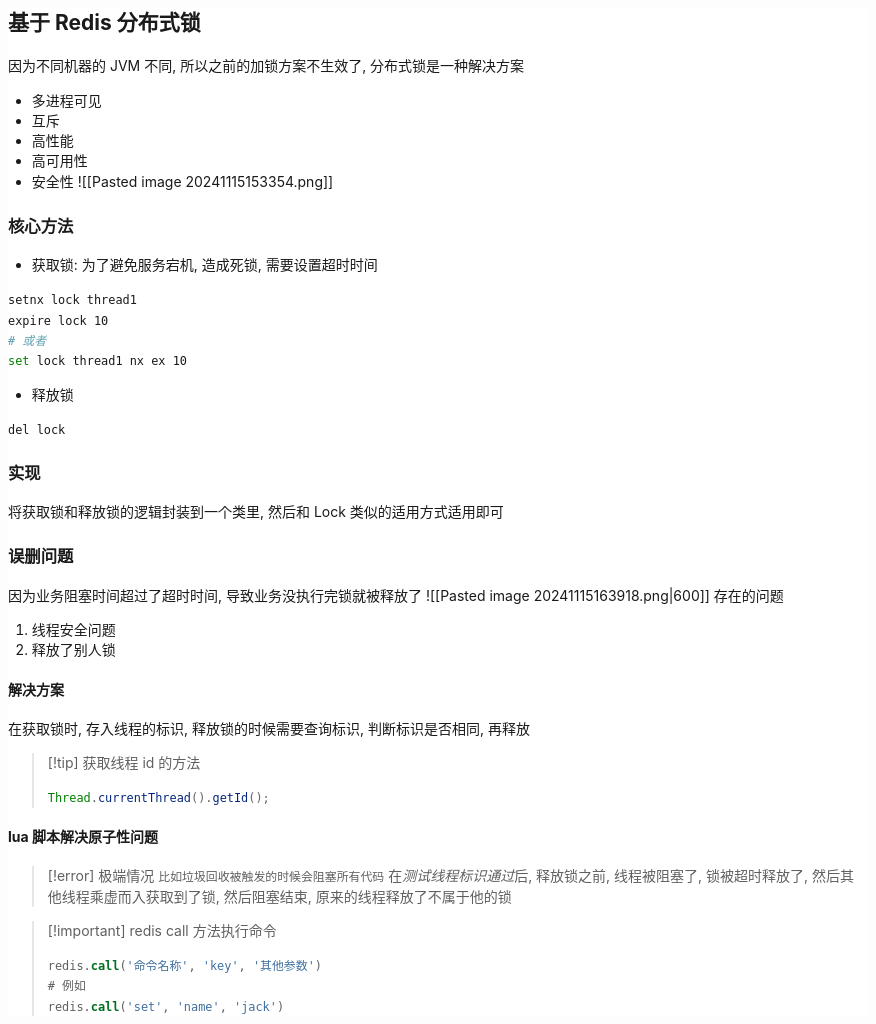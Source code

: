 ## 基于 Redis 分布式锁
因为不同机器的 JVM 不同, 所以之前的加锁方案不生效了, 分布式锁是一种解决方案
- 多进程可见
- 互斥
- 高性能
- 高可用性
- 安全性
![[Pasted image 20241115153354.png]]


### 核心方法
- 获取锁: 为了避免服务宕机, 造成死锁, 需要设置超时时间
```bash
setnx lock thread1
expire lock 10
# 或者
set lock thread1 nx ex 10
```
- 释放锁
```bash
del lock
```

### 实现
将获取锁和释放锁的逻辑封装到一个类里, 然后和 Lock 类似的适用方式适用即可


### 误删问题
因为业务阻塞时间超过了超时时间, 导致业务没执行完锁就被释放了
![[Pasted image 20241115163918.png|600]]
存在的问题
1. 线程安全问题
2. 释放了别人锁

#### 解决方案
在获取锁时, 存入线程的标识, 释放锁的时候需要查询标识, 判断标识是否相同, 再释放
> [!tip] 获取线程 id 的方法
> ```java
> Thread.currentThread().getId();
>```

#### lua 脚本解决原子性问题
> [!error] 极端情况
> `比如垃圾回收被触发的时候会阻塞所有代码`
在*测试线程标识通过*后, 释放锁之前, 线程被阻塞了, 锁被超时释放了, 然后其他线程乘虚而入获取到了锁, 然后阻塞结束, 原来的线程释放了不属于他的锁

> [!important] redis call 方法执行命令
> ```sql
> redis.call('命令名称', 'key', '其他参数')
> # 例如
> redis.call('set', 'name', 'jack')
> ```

▸ **About this exercise**
Down to the last line, return the entries above exactly, with no pictures.

▸ **Completed exercise**
Source code

: ## 基于 Redis 分布式锁
因为不同机器的 JVM 不同, 所以之前的加锁方案不生效了, 分布式锁是一种解决方案
- 多进程可见
- 互斥
- 高性能
- 高可用性
- 安全性
![[Pasted image 20241115153354.png]]


### 核心方法
- 获取锁: 为了避免服务宕机, 造成死锁, 需要设置超时时间
```bash
setnx lock thread1
expire lock 10
# 或者
set lock thread1 nx ex 10
```
- 释放锁
```bash
del lock
```

### 实现
将获取锁和释放锁的逻辑封装到一个类里, 然后和 Lock 类似的适用方式适用即可


### 误删问题
因为业务阻塞时间超过了超时时间, 导致业务没执行完锁就被释放了
![[Pasted image 20241115163918.png|600]]
存在的问题
1. 线程安全问题
2. 释放了别人锁

#### 解决方案
在获取锁时, 存入线程的标识, 释放锁的时候需要查询标识, 判断标识是否相同, 再释放
> [!tip] 获取线程 id 的方法
> ```java
> Thread.currentThread().getId();
>```

#### lua 脚本解决原子性问题
> [!error] 极端情况
> `比如垃圾回收被触发的时候会阻塞所有代码`
在*测试线程标识通过*后, 释放锁之前, 线程被阻塞了, 锁被超时释放了, 然后其他线程乘虚而入获取到了锁, 然后阻塞结束, 原来的线程释放了不属于他的锁

> [!important] redis call 方法执行命令
> ```sql
> redis.call('命令名称', 'key', '其他参数')
> # 例如
> redis.call('set', 'name', 'jack')
> ```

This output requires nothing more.